§ TASK STATEMENT
Take each line of the material that includes "section" and copy it.

§ INFORMATION
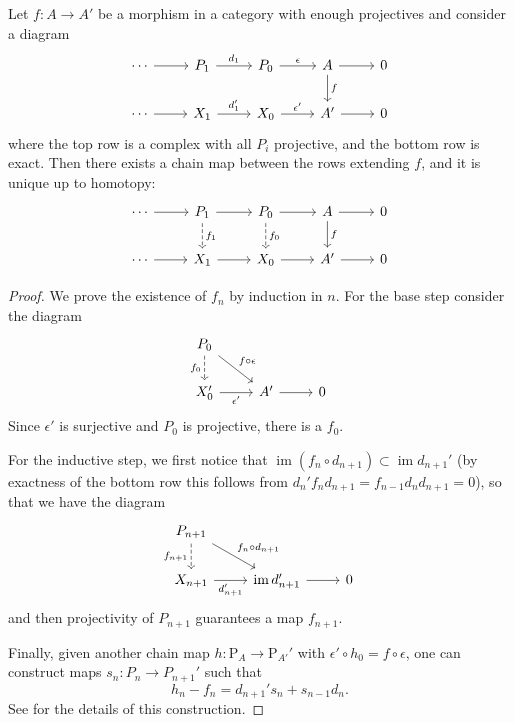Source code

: \documentclass[english,letterpaper]{article}%
\numberwithin{equation}{section}
\numberwithin{figure}{section}
\numberwithin{table}{section}
\theoremstyle{definition}
\theoremstyle{definition}
\theoremstyle{definition}
\theoremstyle{plain}
\theoremstyle{plain}
\theoremstyle{plain}
\theoremstyle{plain}
\theoremstyle{remark}
\theoremstyle{remark}
\newcommand{\bm}[1]{\boldsymbol{\mathrm{#1}}}
\DeclareMathOperator{\im}{im}
\begin{document}
\begin{thm}
    Let $f:A\to A'$ be a morphism in a category with enough projectives and consider a diagram
    \[\begin{tikzcd}
        \cdots\arrow[r] & P_1\arrow[r,"d_1"] & P_0 \arrow[r,"\epsilon"] & A\arrow[d,"f"]\arrow[r] & 0 \\
       \cdots\arrow[r] & X_1\arrow[r,"d_1'"] & X_0\arrow[r,"\epsilon'"] &A' \arrow[r] &0
    \end{tikzcd}\]
    where the top row is a complex with all $P_i$ projective, and the bottom row is exact. Then there exists a chain map between the rows extending $f$, and it is unique up to homotopy:
    \[\begin{tikzcd}
        \cdots\arrow[r] & P_1\arrow[r]\arrow[d,dashed,"f_1"] & P_0 \arrow[r]\arrow[d,dashed,"f_0"] & A\arrow[d,"f"]\arrow[r] & 0 \\
       \cdots\arrow[r] & X_1\arrow[r] & X_0\arrow[r] &A' \arrow[r] &0
    \end{tikzcd}\]
\end{thm}
\begin{proof}
     We prove the existence of $f_n$ by induction in $n$. For the base step consider the diagram
     \[\begin{tikzcd}
        P_0 \ar[d,dashed,swap,"f_0"]\ar[dr,"f\circ\epsilon"] & &\\
        X_0' \ar[r,swap,"\epsilon'"]& A'\ar[r] & 0
     \end{tikzcd}\]
     Since $\epsilon'$ is surjective and $P_0$ is projective, there is a $f_0$.
     
     For the inductive step, we first notice that $\im (f_n\circ d_{n+1})\subset \im d_{n+1}'$ (by exactness of the bottom row this follows from $d_n'f_n d_{n+1}=f_{n-1}d_nd_{n+1}=0$), so that we have the diagram
     \[\begin{tikzcd}
        P_{n+1} \ar[d,dashed,swap,"f_{n+1}"]\ar[dr,"f_n\circ d_{n+1}"] & &\\
        X_{n+1} \ar[r,swap,"d_{n+1}'"]& \im d_{n+1}'\ar[r] & 0
     \end{tikzcd}\]
     and then projectivity of $P_{n+1}$ guarantees a map $f_{n+1}$.
     
     Finally, given another chain map $h:\bm{P}_A\to \bm{P}_{A'}'$ with $\epsilon '\circ h_0=f\circ\epsilon$, one can construct maps $s_n:P_n\to P_{n+1}'$ such that
     \[h_n-f_n=d_{n+1}'s_n+s_{n-1}d_n.\]
     See \cite[Thm. 6.16]{Rotman} for the details of this construction.
\end{proof}
\end{document}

§ EXERCISE ANSWER
\numberwithin{equation}{section}
\numberwithin{figure}{section}
\numberwithin{table}{section}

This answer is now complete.